Convincing evidences have established a solid link of YAP oncoprotein with tumor growth and metastasis.17 In the current study, we investigated the role of YAP as well as the up- and down-stream mediators in anoikis resistance of melanoma cells. As compared to adherent cells, the phosphorylation level of YAP at Ser127 but not the upstream mediator MST1/2 at Thr183/180 and was significantly decreased, and the total YAP was increased in anoikis-resistant melanoma cells, indicating the abnormal activation of YAP transcription cofactor (Figure 1(d)). After transfection with a YAP responsive luciferase (8×GTIIC-luc) reporter, A375 cells were then cultured under suspension or adherent conditions for 48 h. Anoikis-resistant A375 cells surviving under suspension conditions exhibited increased transcriptional activity of YAP (Figure 1(e)), concomitant with the mRNA level of the downstream target genes of YAP/TAZ, BCL2, and MCL-1 were significantly augmented (Figure 1(f)) Taken together, our results implicate that the abnormal activation of YAP is involved in the acquisition of anoikis resistance.

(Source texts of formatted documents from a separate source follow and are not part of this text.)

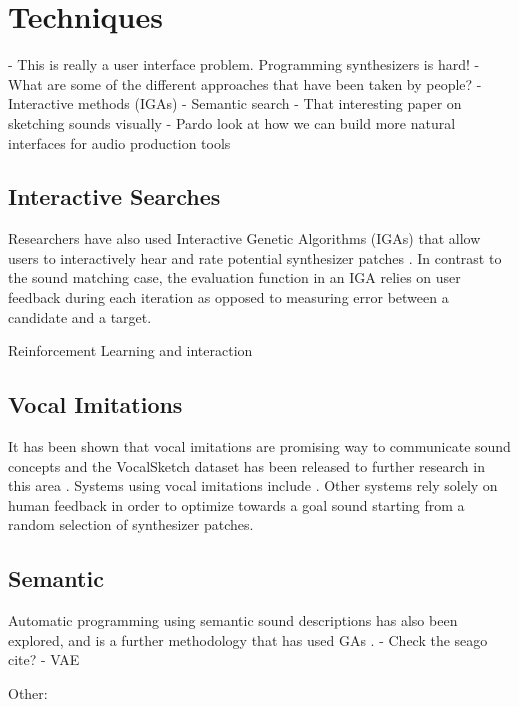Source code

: 
\section{Techniques}
- This is really a user interface problem. Programming synthesizers is hard!
- What are some of the different approaches that have been taken by people?
- Interactive methods (IGAs)
- Semantic search
- That interesting paper on sketching sounds visually
- Pardo look at how we can build more natural interfaces for audio production tools \cite{pardo2019learning}

\subsection{Interactive Searches}
Researchers have also used Interactive Genetic Algorithms (IGAs) that allow users to interactively hear and rate potential synthesizer patches \cite{johnson1999exploring, dahlstedt2001creating, yee2016use}. In contrast to the sound matching case, the evaluation function in an IGA relies on user feedback during each iteration as opposed to measuring error between a candidate and a target. 

Reinforcement Learning and interaction \cite{scurto2021designing}

 \subsection{Vocal Imitations}
 It has been shown that vocal imitations are promising way to communicate sound concepts \cite{lemaitre2014effectiveness} and the VocalSketch dataset has been released to further research in this area \cite{cartwright2015vocalsketch}. Systems using vocal imitations include \cite{mcartwright2014}\cite{zhang2018visualization}. Other systems rely solely on human feedback in order to optimize towards a goal sound starting from a random selection of synthesizer patches. 
 
 \subsection{Semantic}
 Automatic programming using semantic sound descriptions has also been explored, and is a further methodology that has used GAs \cite{krekovic2016algorithm}.
 - Check the seago cite?
 \cite{roche2021make} - VAE
 
 Other:
 
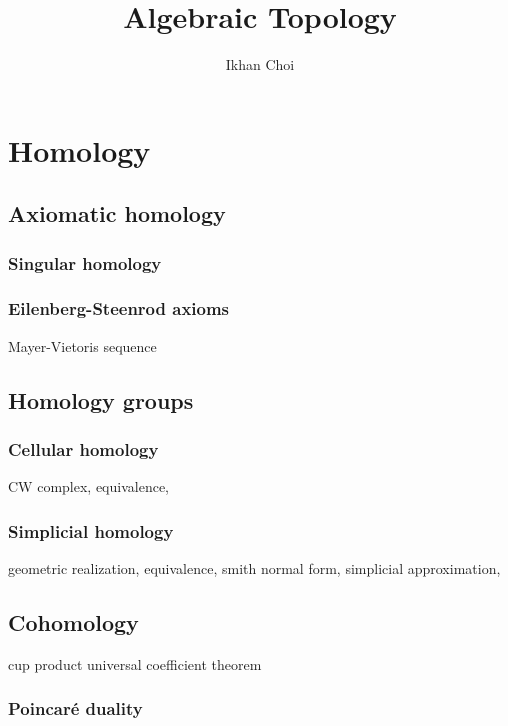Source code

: \documentclass{../../large}
\begin{document}
\title{Algebraic Topology}
\author{Ikhan Choi}
\maketitle
\tableofcontents


\part{Homology}


\chapter{Axiomatic homology}

\section{Singular homology}

\section{Eilenberg-Steenrod axioms}
Mayer-Vietoris sequence




\chapter{Homology groups}

\section{Cellular homology}
CW complex,
equivalence,

\section{Simplicial homology}
geometric realization,
equivalence,
smith normal form,
simplicial approximation,




\chapter{Cohomology}

cup product
universal coefficient theorem


\section{Poincar\'e duality}
\end{document}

YAP overexpression enhances anoikis resistance

To delineate the association of YAP activity and anoikis resistance, we established A375 cells stably overexpressing YAP gene (Figure 2(a)). After incubation under detached condition for 48 h, A375 cells were stained with Annexin V-FITC and propidium iodide and analyzed by flow cytometry. As shown in Figure 2(b), YAP-overexpressing A375 cells generated stronger resistance to anoikis and the number of viable cells was upregulated after suspension culture (Figure 2(b)). Decreased cleavage of PARP also indicated that YAP overexpression reduced the induction of anoikis by detachment culture (Figure 2(c)). As previous reports showed that YAP regulates the expression of anti-apoptotic BCL2 and MCL-1 genes,18 we employed real-time PCR and demonstrated that YAP overexpression augmented the expression of BCL2 and MCL-1 genes (Figure 2(d)). To further confirm YAP induces anoikis resistance through BCL2 and MCL1, we silenced BCL2 and MCL-1 expression in YAP-overexpressing melanoma cells using shRNA (Figure 2(e)). After incubation under detached condition for 48 h, solo silencing of BCL2 or MCL-1 led to much higher apoptosis rate, and double knockdown of both genes drove synergetic pro-apoptotic effect on YAP-overexpressing A549 cells (Figure 2(f)). Collectively, these data suggested YAP-mediated acquisition of anoikis resistance may attribute to upregulated expression of survival genes such as BCL2 and MCL-1.

Figure 2.

Figure 2.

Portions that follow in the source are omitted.